__Your instructions__
Please reproduce every record exactly as written, leaving out the pictures.

Extracted data entries
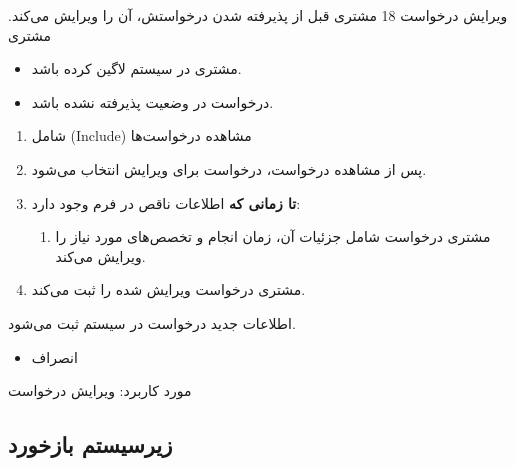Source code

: {
	\usecase
	{ویرایش درخواست}
	{18}
	{مشتری قبل از پذیرفته شدن درخواستش، آن را ویرایش می‌کند.}
	{مشتری}
	{}
	{
		
		\begin{itemize}
			\item
			مشتری در سیستم لاگین کرده باشد.
			
			\item 
			درخواست در وضعیت پذیرفته نشده باشد.
			
		\end{itemize}	
		
		
	}
	{
		\vspace*{-0.6cm}
		\begin{enumerate}
			\item
				شامل (Include) مشاهده  درخواست‌ها
				
				\item
				پس از مشاهده درخواست، درخواست برای ویرایش انتخاب می‌شود.
				
				\item 
				\textbf{تا زمانی که}
				اطلاعات ناقص در فرم وجود دارد:
				\begin{enumerate}[label=\theenumi.\arabic*.]
					\item 
	مشتری درخواست شامل جزئیات آن، زمان انجام و تخصص‌های مورد نیاز را ویرایش می‌کند.
				\end{enumerate}
				\item 
			مشتری درخواست ویرایش شده را ثبت می‌کند.
				
			
		\end{enumerate}
	}
	{اطلاعات جدید درخواست در سیستم ثبت می‌شود.}
	{
		\begin{itemize}
			\vspace*{-0.6cm}
			\item انصراف
		\end{itemize}
	}
	{
		مورد کاربرد: ویرایش درخواست
	}
	
}



\newpage

\subsection{زیرسیستم بازخورد}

__The answer__
Source code

: {
	\usecase
	{ویرایش درخواست}
	{18}
	{مشتری قبل از پذیرفته شدن درخواستش، آن را ویرایش می‌کند.}
	{مشتری}
	{}
	{
		
		\begin{itemize}
			\item
			مشتری در سیستم لاگین کرده باشد.
			
			\item 
			درخواست در وضعیت پذیرفته نشده باشد.
			
		\end{itemize}	
		
		
	}
	{
		\vspace*{-0.6cm}
		\begin{enumerate}
			\item
				شامل (Include) مشاهده  درخواست‌ها
				
				\item
				پس از مشاهده درخواست، درخواست برای ویرایش انتخاب می‌شود.
				
				\item 
				\textbf{تا زمانی که}
				اطلاعات ناقص در فرم وجود دارد:
				\begin{enumerate}[label=\theenumi.\arabic*.]
					\item 
	مشتری درخواست شامل جزئیات آن، زمان انجام و تخصص‌های مورد نیاز را ویرایش می‌کند.
				\end{enumerate}
				\item 
			مشتری درخواست ویرایش شده را ثبت می‌کند.
				
			
		\end{enumerate}
	}
	{اطلاعات جدید درخواست در سیستم ثبت می‌شود.}
	{
		\begin{itemize}
			\vspace*{-0.6cm}
			\item انصراف
		\end{itemize}
	}
	{
		مورد کاربرد: ویرایش درخواست
	}
	
}



\newpage

\subsection{زیرسیستم بازخورد}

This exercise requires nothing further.